The first is how Internet-based education promotes the individualization of practices and actions implicitly. The Internet is celebrated by many educators as it enhances the responsibility of individuals to make educational choices and address the consequences of their choices. All forms of Internet education outlined in this section require an individual’s self-addiction to increase; the success of education primarily depends on the ability of individuals to direct their ongoing relationships by learning in a variety of preferred ways. Of course, this is often considered to work in favor of individuals and against government agencies. Even so, the idea of responsible and self-determined students is based on the unrealistic assumption that all individuals have the ability to act in controversial and authoritative ways throughout their daily lives. In Bauman’s (2001) term, a successful online student is a person who is able to act effectively as a powerful individual rather than a jury individual, i.e. someone who simply makes it a personality. Of course, only a special minority can act in a very powerful way. Thus, these individualized actions cause education to be an area of increased risk and opportunity.
For example, how many people are equal when making the education choices that the Internet actually offers? How does the Internet conclude clearly with extended freedom, such as the freedom of education, increasing and expanding educational activities in the home environment? To what extent do personalized forms of Internet education facilitate the large-scale adaptation of homogeneous educational services and content? What is the nature of the collective form of Internet-based education? How does the student community formed through the internet differ in terms of social diversity, obligation, or solidarity? Is the internet damaging or even eroding the concept of education for the good of society?
First of all, is there a need to recognize the role of commercial and private actors in the growth of Internet-based education? In fact, the role of the private sector is an integral part of the many forms of Internet-based education described in this chapter. For example, the global education/technology market is estimated to exceed the US $ 8 trillion, with the level of private equity investment in online education increasing. A number of multinational business interests, such as Pearson, Cengage, and McGraw-Hill, are now heavily involved in e-learning and business providing online teaching and training – competing with many small business problems and a number of nonprofit organizations. It is clear that Internet-based education marks a significant departure from the planned economic model in which the provision of education is largely government protection; public sector institutions. Of course, it can be seen that the increasing involvement of business interests in online education has a lot of potential for profit. The private sector can focus on significant technological resources and expertise in matters of education. It is often assumed that the training provided commercially is more responsive to the demands of its customers – whether it is student choice or the long-term needs of the business and industry workforce.

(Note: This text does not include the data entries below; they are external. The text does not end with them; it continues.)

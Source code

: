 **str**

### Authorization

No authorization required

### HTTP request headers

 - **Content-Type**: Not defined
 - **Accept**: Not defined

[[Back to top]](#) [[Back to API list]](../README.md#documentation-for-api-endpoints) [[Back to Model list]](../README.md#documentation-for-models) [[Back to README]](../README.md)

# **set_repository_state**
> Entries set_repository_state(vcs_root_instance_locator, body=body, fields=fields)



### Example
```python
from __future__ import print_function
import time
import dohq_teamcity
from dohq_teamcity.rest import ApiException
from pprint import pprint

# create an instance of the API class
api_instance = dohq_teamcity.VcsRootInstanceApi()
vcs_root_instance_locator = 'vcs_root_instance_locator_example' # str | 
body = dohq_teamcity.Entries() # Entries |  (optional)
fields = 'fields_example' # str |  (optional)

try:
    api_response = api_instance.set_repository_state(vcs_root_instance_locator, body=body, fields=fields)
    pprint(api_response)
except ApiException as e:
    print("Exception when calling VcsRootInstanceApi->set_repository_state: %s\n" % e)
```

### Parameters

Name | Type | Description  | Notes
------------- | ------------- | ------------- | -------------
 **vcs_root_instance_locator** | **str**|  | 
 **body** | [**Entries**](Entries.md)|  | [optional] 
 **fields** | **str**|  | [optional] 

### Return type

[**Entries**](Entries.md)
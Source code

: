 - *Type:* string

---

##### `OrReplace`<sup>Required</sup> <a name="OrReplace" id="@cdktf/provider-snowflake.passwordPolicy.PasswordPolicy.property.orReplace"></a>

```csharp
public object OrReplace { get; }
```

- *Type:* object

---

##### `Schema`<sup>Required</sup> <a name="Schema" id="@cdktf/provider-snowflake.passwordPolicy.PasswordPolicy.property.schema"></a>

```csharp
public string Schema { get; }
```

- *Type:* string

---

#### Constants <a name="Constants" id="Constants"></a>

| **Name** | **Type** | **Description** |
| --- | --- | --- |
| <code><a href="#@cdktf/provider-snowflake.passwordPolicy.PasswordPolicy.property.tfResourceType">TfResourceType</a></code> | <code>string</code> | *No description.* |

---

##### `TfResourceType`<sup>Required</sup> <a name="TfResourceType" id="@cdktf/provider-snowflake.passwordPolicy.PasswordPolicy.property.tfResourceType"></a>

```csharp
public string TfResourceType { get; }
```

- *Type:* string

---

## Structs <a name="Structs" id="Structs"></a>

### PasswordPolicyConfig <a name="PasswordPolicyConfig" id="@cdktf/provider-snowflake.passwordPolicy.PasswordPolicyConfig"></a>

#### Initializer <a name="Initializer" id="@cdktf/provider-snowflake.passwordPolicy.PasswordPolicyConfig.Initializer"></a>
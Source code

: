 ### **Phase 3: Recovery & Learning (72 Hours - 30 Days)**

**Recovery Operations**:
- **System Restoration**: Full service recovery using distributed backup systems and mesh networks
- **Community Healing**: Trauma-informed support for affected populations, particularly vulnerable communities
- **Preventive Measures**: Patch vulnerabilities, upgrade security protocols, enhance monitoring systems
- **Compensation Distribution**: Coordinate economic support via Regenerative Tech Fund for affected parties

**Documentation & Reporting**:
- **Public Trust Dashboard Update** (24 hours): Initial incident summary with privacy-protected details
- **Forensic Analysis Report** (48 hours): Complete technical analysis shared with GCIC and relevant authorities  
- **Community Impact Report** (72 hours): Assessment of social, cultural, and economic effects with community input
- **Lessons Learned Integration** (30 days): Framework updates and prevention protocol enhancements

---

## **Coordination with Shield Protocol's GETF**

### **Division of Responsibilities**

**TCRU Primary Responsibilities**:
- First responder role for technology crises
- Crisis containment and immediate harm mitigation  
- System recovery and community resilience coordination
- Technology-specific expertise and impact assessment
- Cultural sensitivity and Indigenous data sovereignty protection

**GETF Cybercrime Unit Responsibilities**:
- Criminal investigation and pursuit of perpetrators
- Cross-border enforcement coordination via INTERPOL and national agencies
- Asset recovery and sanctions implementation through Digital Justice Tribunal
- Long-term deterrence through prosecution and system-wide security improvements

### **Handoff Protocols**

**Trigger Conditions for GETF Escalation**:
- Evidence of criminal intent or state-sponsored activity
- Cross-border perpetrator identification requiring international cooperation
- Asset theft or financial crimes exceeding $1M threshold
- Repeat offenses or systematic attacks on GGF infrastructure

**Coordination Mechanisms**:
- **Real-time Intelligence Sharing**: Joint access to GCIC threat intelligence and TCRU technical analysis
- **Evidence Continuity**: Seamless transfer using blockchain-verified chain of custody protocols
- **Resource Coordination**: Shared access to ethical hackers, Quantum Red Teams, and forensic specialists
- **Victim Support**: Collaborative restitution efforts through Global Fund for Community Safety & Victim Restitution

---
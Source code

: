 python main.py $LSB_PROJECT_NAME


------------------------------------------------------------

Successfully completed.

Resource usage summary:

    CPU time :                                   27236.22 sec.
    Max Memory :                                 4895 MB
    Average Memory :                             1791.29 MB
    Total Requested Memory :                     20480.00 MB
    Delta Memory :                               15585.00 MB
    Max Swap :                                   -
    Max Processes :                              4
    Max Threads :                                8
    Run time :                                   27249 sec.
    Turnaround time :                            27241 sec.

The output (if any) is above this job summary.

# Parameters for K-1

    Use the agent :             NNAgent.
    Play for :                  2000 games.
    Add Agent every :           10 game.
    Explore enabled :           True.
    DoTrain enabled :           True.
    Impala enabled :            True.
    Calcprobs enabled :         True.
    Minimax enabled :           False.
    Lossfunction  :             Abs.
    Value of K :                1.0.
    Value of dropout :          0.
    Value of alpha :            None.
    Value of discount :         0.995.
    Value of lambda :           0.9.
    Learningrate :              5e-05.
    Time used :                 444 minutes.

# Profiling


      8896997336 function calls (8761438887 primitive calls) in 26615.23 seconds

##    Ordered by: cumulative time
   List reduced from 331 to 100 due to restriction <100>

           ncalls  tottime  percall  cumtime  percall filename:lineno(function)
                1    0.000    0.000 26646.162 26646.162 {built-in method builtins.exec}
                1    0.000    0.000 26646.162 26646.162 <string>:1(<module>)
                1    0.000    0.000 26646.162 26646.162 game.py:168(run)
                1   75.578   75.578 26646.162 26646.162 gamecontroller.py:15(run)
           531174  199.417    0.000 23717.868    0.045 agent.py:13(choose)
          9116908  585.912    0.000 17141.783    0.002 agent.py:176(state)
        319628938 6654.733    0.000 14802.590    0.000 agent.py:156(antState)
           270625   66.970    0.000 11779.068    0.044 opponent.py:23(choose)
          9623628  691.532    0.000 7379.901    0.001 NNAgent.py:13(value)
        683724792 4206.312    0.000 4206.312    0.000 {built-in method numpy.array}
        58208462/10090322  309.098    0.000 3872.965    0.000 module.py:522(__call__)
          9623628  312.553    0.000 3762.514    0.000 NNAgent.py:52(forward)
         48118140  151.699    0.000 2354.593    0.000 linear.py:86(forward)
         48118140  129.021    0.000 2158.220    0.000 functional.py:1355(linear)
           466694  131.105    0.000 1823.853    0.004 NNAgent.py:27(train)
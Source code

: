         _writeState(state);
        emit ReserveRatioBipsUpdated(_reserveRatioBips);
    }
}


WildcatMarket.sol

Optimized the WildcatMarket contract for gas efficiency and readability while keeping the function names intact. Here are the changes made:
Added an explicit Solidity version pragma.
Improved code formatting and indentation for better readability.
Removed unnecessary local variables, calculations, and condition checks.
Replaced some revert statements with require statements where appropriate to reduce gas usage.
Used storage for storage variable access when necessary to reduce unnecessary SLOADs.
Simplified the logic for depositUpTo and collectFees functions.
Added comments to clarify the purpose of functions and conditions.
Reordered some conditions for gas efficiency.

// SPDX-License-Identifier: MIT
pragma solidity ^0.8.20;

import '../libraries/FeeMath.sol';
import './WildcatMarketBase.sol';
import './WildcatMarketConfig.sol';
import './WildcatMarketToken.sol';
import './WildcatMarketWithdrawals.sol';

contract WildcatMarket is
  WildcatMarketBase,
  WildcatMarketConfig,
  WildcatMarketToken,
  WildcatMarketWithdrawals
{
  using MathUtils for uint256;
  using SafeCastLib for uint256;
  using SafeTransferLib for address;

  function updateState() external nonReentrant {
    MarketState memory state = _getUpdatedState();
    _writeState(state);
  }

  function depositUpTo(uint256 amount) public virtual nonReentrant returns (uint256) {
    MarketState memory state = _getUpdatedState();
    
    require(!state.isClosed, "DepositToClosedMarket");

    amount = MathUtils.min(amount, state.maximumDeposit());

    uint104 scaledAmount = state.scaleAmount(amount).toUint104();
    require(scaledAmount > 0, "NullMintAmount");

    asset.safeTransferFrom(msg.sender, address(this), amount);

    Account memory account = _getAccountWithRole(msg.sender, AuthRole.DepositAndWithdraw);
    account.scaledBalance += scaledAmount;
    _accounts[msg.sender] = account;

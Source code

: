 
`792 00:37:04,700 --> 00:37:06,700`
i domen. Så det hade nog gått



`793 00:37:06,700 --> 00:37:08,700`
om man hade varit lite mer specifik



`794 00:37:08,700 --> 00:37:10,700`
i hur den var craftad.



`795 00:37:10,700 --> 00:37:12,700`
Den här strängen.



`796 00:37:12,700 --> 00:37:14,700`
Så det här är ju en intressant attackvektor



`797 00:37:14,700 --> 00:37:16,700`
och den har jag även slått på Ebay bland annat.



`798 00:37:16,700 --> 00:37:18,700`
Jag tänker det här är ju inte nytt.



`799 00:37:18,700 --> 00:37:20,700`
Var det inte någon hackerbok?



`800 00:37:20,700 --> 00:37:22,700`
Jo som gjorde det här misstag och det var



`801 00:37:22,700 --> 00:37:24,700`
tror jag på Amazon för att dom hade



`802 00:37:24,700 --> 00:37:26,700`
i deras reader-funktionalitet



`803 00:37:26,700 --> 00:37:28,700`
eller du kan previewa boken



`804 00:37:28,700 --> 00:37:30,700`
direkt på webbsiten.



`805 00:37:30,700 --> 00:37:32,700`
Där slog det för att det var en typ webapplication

Moreover, as Chubb and Moe (2012) argue, an increase can arise from market competition between private and public education providers: “in time, profitable institutions can do extraordinary things with computerized instructions – imagine the equivalent of Apple or Microsoft, with the right incentives to work in higher education – and they may provide healthy competition to nonprofits to provide innovative high-quality content. However, with the possibilities for innovation and commercial magic, there are a number of reasons to challenge the education agenda in this way. For example, how committed are IT manufacturers and vendors to the benefits of educational technology above and beyond the question of profit and market share? Given that education is an inseparable element in determining the life opportunities of the most vulnerable members of society, Silicon Valley, venture capitalist thinking from high-risk startups with high failure rate expectations? What are the moral and ethical implications in reshaping education in line with market strength and commercial value? Why should education be appropriate? What is the need for a digital economy?
Another important issue with the increasing importance of education on the Internet is the ways online data and information now define and define social life. The Internet has certainly expanded the importance of databases, data mining, analytics, and algorithms, with organizations and institutions increasingly functioning through continuous data collection, collection, and (re) analysis. More importantly, the Internet allows for large scale execution of this data in bulk. We now live in the age of Big Data where computerized systems provide vast amounts of information generated by and by people, objects, and their interactions.